Genealogy Gold - Obituary with lots of names!

Framlingham Weekly News: 31 August 1929 Obituary

Carrying out some Framlingham research today it is always great when you can find an obituary that has lots of family information and names – especially as the deceased had 17 children!

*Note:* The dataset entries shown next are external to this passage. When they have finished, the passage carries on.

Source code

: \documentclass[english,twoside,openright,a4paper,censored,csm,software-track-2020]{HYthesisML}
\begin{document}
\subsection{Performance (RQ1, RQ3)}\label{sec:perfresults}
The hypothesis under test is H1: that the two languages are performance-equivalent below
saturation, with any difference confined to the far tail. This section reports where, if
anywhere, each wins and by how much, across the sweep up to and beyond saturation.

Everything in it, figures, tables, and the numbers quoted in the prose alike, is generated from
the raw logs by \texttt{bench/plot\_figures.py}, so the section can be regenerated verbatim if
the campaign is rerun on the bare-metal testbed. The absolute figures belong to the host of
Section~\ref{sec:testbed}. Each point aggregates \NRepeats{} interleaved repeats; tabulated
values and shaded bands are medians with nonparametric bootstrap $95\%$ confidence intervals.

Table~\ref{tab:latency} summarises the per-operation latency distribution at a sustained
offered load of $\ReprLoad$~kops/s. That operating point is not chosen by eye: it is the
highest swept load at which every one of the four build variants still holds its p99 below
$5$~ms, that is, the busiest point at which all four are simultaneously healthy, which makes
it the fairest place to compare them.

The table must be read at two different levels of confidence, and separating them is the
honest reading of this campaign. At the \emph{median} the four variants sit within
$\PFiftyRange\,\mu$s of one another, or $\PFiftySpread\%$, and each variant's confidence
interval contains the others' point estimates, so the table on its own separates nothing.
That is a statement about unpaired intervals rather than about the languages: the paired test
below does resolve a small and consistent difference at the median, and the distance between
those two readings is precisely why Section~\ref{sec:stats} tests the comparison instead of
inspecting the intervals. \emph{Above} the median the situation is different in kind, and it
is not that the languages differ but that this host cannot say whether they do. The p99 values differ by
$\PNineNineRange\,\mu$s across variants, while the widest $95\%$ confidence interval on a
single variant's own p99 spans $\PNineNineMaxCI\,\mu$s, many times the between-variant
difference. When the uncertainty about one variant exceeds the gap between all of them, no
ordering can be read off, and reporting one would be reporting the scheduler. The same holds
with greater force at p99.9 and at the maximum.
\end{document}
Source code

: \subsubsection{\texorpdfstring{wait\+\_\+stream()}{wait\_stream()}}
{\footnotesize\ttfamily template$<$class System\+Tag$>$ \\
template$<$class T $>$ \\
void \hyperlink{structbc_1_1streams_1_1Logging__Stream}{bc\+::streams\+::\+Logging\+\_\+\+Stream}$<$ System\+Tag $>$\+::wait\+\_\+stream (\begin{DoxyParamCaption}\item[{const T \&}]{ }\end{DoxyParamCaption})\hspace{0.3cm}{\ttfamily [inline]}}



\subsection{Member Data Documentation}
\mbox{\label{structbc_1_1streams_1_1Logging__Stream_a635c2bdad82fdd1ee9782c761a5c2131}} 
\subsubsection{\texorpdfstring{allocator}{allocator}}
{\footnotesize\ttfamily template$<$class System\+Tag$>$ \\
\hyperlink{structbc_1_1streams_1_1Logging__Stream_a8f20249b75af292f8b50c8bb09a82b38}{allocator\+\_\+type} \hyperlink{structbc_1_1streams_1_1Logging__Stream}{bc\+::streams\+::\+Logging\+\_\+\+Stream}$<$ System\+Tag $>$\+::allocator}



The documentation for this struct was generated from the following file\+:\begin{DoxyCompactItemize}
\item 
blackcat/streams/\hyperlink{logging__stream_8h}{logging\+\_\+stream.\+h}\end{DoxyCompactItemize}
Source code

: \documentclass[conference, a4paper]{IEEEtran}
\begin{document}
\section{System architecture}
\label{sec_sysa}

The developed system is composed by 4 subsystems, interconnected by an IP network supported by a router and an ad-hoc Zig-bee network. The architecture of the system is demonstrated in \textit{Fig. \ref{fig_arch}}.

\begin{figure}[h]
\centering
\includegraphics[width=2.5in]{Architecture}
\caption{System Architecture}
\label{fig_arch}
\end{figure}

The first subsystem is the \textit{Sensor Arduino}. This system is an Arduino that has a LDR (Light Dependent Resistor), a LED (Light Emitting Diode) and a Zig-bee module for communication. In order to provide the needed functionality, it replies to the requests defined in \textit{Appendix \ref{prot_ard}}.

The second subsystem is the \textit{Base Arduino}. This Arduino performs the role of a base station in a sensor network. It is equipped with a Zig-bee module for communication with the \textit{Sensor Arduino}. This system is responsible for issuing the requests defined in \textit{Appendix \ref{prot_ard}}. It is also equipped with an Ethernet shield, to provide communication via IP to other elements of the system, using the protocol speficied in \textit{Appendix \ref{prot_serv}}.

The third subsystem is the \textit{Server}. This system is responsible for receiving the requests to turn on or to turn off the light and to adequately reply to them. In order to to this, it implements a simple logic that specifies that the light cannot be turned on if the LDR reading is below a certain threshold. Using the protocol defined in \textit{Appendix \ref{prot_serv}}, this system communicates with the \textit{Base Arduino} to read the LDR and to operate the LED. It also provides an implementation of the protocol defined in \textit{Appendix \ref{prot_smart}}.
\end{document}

Ann HALL died on 25 Aug 1929 in Framlingham, Suffolk, England

Endeared to the hearts of everyone as a woman of an exceptionally lovable disposition and charming personality, the announcement of the death of Mrs. Hall, wife of Mr. George hall, Double Street, was received with widespread expressions of regret and sympathy. Deceased was the mother of seventeen children, twelve of who are living. At the funeral on Thursday, the majority of them were among the following mourners present:- The husband, Messrs. Charles, Henry, Arthur, Frank, Percy and Stanley Hall (sons), Mrs. Walter Read and Mrs. Arthur Sullivan (daughters), Mr W. Hall, Saxmundham (brother-in-law), Mrs W. Brooks, Ipswich (niece), Mr Stephen and Miss Mary Sullivan (grandson and granddaughter), Mrs. C. Hall, Mrs A. Hall, Mrs P. Hall, and Mrs S. Hall, (daughters-in-law), Mr W. Read and Mr F. Davey (sons-in-law). Floral tributes were from – The husband, Charlie, Laura, Gladys and Jim, Minnie and Walter, Alice and family, Henry and family, frank and family, Gertie, Fred and Wallie, Arthur and Florrie, Percy and Gertie, Stanley and Ella, Uncle Harry, Elsie and Will, Cousin Nellie, Mr and Mrs John Self, Miss Pepper, Mrs Newson and family, Mrs Merritt, Mr and Mrs W. Green, Mrs Reeve and family, Mrs Leek and Mrs Neeve. Mr George Hall and family wish to express sincere thanks for kind expressions of sympathy and for floral tributes.